# [Task to complete]
Restate, word for word, the lines from the opening line of the data through the line containing "30 | 0% | 100%", both included, and nothing else.

# [Provided records]
:::::

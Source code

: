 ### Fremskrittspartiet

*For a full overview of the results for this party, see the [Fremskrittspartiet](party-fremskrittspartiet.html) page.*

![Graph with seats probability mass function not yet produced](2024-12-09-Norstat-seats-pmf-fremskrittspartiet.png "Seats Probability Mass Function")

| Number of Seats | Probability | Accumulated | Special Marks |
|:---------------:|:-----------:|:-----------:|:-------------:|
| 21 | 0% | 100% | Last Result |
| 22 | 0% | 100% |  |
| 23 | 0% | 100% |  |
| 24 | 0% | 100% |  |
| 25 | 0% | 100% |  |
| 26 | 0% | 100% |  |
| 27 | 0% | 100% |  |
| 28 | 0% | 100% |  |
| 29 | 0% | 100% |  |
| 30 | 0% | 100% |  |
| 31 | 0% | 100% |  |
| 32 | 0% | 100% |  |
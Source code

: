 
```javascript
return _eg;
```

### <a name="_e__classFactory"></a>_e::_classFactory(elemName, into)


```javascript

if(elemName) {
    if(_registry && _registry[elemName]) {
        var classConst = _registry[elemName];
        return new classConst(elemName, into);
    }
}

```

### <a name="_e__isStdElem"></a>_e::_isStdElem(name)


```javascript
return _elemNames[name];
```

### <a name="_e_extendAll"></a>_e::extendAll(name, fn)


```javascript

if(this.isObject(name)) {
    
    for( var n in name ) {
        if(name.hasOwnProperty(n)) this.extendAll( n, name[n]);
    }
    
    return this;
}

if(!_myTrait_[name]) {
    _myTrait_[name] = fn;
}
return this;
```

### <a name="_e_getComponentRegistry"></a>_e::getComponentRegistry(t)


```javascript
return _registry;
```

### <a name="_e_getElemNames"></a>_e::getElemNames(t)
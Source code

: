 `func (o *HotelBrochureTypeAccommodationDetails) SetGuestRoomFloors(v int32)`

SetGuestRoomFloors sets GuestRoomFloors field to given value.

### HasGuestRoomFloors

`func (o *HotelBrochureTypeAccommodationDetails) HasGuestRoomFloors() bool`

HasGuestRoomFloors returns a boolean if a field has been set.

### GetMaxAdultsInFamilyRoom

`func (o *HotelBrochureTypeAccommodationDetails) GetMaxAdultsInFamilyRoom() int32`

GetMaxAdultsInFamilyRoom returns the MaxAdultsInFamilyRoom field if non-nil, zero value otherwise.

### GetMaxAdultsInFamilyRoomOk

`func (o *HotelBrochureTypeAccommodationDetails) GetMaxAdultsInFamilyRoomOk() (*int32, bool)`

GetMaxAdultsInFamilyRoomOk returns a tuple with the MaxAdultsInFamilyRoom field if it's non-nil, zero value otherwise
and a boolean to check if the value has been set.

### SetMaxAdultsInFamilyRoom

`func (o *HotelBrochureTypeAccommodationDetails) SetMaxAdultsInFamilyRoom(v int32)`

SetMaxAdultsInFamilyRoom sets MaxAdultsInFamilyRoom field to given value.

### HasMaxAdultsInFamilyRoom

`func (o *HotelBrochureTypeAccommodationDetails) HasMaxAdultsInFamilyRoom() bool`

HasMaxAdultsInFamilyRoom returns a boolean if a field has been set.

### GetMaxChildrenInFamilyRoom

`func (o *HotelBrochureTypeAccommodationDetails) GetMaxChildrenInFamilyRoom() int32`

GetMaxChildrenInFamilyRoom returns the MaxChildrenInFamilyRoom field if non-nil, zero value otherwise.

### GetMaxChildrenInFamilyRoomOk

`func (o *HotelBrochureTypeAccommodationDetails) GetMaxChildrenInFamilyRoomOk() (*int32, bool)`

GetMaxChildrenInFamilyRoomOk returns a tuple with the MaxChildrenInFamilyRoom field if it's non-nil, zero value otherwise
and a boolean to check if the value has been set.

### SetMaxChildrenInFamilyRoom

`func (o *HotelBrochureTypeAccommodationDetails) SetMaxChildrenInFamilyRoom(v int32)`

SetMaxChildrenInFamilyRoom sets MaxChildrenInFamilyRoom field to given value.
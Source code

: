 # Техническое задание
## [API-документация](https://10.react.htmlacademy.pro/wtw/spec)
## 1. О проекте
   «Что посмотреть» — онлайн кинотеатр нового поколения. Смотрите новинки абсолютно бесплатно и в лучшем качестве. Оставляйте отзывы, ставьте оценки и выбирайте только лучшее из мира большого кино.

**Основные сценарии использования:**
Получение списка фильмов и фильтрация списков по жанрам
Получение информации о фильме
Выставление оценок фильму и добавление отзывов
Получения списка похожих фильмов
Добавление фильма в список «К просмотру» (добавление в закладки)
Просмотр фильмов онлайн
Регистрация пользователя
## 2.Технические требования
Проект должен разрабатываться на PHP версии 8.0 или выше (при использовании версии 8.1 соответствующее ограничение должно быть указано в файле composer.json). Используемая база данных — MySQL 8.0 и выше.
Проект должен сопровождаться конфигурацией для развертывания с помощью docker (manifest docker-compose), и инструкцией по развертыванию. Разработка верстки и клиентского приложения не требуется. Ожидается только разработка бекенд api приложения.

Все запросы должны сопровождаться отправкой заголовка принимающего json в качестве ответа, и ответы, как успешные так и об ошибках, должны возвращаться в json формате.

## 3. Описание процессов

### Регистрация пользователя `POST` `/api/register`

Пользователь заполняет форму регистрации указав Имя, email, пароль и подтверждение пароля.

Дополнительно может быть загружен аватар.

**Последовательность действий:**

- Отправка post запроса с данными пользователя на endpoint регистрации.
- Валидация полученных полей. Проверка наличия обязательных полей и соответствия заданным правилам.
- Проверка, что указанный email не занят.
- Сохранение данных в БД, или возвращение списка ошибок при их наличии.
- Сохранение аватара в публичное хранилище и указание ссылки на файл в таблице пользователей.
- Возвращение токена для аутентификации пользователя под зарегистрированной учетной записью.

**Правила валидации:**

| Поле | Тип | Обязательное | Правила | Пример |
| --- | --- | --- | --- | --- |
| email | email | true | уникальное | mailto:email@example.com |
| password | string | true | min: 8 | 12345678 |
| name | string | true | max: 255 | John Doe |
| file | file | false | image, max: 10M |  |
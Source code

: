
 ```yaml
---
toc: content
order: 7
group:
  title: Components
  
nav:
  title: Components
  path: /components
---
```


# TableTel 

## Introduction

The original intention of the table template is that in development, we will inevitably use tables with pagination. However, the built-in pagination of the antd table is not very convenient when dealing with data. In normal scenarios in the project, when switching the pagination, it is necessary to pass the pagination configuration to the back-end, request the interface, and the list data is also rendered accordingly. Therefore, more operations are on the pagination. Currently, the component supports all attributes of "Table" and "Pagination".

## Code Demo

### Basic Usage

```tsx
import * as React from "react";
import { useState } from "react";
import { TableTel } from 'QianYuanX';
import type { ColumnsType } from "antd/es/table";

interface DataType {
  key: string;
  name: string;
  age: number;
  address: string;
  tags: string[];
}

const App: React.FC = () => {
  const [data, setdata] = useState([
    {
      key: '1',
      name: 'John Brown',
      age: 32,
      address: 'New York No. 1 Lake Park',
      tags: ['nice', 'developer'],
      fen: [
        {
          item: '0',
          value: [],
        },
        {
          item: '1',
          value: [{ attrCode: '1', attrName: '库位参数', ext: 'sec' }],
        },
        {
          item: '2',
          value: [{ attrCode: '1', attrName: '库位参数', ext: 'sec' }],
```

:::::

# [Exercise answer]
Source code

: ### Fremskrittspartiet

*For a full overview of the results for this party, see the [Fremskrittspartiet](party-fremskrittspartiet.html) page.*

![Graph with seats probability mass function not yet produced](2024-12-09-Norstat-seats-pmf-fremskrittspartiet.png "Seats Probability Mass Function")

| Number of Seats | Probability | Accumulated | Special Marks |
|:---------------:|:-----------:|:-----------:|:-------------:|
| 21 | 0% | 100% | Last Result |
| 22 | 0% | 100% |  |
| 23 | 0% | 100% |  |
| 24 | 0% | 100% |  |
| 25 | 0% | 100% |  |
| 26 | 0% | 100% |  |
| 27 | 0% | 100% |  |
| 28 | 0% | 100% |  |
| 29 | 0% | 100% |  |
| 30 | 0% | 100% |  |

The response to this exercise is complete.